India’s Role in Multilateralism

  • Shift from Non-Alignment to Multi-Alignment
    • In the Post cold war era, Indian foreign policy has moved from a policy of non-alignment (policy of being neutral with US and USSR blocs) to the policy of Multi-alignment (India is having friendly relations with almost all great powers and developing world).
    • Multi-alignment is the very essence of India’s foreign policy and the economic policy of India today.
    • This presents an opportunity for India to become a global mediator and help in developing a framework on Global Issues.
  • India’s Role in International Activism
    • India is a key G-20 member country and the world’s fifth-largest economy (and 3rd largest on purchasing power parity) with a long tradition of international activism and promotion of rule-based multilateralism.
    • India’s foreign policy is based on the ethos of “Vasudhaiva Kutumbakam” and Good Samaritan.
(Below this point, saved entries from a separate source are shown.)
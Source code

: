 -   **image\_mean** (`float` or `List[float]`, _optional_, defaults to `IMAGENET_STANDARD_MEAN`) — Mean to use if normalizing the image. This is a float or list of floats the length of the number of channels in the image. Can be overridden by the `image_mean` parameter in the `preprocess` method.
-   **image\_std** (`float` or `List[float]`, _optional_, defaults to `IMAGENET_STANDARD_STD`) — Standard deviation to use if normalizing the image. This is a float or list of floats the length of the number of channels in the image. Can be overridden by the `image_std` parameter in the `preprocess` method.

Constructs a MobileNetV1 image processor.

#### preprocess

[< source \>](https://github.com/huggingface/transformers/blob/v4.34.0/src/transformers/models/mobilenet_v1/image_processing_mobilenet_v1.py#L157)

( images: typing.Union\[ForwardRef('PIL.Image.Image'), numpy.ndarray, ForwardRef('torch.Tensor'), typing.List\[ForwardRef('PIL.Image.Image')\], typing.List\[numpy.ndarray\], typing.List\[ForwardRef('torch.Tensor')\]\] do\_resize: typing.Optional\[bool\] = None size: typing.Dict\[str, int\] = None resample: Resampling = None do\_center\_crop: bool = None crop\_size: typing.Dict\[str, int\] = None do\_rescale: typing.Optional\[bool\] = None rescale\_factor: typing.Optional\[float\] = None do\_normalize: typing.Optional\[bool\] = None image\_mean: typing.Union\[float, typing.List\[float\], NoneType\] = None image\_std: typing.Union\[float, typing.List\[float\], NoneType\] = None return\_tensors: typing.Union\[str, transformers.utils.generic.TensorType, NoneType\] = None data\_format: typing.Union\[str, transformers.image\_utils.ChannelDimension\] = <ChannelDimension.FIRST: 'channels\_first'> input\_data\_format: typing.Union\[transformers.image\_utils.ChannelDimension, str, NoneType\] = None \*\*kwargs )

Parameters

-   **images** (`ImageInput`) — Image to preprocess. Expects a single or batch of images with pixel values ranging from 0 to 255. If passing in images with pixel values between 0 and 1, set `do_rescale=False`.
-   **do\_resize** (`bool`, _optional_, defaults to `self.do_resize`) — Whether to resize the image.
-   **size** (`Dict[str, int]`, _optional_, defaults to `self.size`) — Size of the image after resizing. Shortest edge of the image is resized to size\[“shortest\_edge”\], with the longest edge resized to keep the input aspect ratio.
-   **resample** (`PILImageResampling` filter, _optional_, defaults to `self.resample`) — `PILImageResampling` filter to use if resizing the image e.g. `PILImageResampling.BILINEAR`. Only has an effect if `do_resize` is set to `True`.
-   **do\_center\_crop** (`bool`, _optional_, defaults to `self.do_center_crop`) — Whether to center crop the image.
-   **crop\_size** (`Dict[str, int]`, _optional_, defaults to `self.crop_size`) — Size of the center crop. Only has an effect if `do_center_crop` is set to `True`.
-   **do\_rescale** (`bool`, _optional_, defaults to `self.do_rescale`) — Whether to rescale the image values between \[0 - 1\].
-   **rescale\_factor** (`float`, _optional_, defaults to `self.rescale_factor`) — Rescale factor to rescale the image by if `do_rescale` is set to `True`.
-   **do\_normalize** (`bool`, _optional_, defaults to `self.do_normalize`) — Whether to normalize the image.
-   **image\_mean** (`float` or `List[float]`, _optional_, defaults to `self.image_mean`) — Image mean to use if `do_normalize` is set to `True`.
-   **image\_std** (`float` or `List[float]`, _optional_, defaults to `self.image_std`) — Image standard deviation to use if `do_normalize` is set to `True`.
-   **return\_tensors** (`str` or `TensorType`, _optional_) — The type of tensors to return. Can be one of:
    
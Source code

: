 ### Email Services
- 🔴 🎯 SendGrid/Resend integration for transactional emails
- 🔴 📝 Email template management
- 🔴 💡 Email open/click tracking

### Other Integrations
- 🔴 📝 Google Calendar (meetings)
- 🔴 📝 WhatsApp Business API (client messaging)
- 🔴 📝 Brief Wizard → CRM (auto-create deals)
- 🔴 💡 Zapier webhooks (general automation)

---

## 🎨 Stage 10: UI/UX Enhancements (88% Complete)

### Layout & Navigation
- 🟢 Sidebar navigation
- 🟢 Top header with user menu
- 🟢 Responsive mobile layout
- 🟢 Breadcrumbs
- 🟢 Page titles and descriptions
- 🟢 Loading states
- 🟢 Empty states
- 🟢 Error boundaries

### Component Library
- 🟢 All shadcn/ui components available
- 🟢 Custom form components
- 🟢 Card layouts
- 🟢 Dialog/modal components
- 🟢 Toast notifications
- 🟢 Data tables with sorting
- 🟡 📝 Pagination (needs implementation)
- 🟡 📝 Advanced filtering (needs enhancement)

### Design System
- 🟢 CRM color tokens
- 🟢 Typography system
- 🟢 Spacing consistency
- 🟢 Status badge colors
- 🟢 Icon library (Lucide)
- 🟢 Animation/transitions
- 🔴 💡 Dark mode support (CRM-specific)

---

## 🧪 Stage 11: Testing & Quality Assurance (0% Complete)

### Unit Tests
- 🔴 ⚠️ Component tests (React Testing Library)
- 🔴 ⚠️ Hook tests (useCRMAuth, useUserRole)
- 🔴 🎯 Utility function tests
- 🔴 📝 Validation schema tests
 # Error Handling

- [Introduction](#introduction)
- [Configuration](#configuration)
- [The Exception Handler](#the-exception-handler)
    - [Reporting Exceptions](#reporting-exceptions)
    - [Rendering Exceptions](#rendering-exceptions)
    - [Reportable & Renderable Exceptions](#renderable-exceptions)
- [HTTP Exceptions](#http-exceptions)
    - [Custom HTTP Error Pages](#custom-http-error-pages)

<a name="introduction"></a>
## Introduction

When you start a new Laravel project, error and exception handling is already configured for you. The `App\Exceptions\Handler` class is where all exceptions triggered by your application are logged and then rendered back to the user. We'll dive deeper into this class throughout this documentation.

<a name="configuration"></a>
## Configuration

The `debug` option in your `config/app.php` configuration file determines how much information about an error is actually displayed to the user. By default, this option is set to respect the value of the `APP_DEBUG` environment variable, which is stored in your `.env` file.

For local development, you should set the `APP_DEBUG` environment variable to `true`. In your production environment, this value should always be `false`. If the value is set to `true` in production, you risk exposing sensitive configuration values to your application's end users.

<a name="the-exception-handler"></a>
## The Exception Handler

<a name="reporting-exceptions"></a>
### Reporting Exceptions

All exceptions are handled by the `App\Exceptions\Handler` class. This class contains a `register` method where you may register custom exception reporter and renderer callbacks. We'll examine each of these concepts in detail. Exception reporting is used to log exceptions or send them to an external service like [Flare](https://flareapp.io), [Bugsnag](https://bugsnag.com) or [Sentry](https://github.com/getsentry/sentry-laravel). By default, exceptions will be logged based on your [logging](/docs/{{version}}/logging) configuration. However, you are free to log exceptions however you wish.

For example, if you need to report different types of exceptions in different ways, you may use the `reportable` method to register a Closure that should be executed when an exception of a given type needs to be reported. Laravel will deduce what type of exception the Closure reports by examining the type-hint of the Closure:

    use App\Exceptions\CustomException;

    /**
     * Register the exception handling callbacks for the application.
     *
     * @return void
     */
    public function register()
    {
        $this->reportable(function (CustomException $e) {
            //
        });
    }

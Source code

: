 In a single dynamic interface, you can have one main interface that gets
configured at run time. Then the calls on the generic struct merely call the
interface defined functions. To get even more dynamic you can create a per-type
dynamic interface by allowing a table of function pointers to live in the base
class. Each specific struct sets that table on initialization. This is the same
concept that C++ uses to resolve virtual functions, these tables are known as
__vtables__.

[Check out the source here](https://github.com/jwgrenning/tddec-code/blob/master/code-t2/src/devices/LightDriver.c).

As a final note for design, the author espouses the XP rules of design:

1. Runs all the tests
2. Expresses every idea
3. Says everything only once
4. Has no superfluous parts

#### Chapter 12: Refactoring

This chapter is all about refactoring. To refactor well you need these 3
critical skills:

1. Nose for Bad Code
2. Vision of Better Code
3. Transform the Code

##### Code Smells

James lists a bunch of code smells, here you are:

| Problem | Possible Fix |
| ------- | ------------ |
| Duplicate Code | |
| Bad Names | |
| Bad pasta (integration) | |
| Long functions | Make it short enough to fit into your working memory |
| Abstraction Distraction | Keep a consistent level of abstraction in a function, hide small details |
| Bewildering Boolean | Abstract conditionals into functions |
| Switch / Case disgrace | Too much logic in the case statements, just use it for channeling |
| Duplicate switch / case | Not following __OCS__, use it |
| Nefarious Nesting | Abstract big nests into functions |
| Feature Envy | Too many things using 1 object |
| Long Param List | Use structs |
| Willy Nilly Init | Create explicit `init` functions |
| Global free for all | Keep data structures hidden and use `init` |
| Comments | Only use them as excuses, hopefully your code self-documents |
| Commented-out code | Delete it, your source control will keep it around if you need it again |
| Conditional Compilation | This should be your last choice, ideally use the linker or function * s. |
In pursuance of this:
      • India’s long-standing commitment to multilateralism can be reflected in the call for U.N. system reforms.
      • India has taken the lead in promoting various multilateral initiatives like International Solar Alliance, proposing CCIT for combating terrorismAsia-Africa Growth corridor.
      • India is the pharmacy to the world (world’s largest producer and exporter of cost-effective generic drugs).
  • Collaborating with Like-minded Countries
    • Working together with a group of countries from the developed and developing countries could further amplify India’s voice.
      • Here, India could work closely with the Alliance for Multilateralism (an initiative launched by Germany and France) to shape both the alliance itself and the reform agenda at large.
      • India must redouble its efforts, along with partners such as the USA, to push for a multi-stakeholder model of internet governance.
  • Decoupling From China: Opportunity for India
    • China has been the factory to the world, but global investors have been seeking a gradual decoupling from China. This is due to the increasing cost of production and the trust deficit in China after Covid-19 pandemic.
    • This provides India with an opportunity to become the world’s manufacturing hub and stable economic power. This will help India in assuming leadership roles and maintaining a stable global economic system.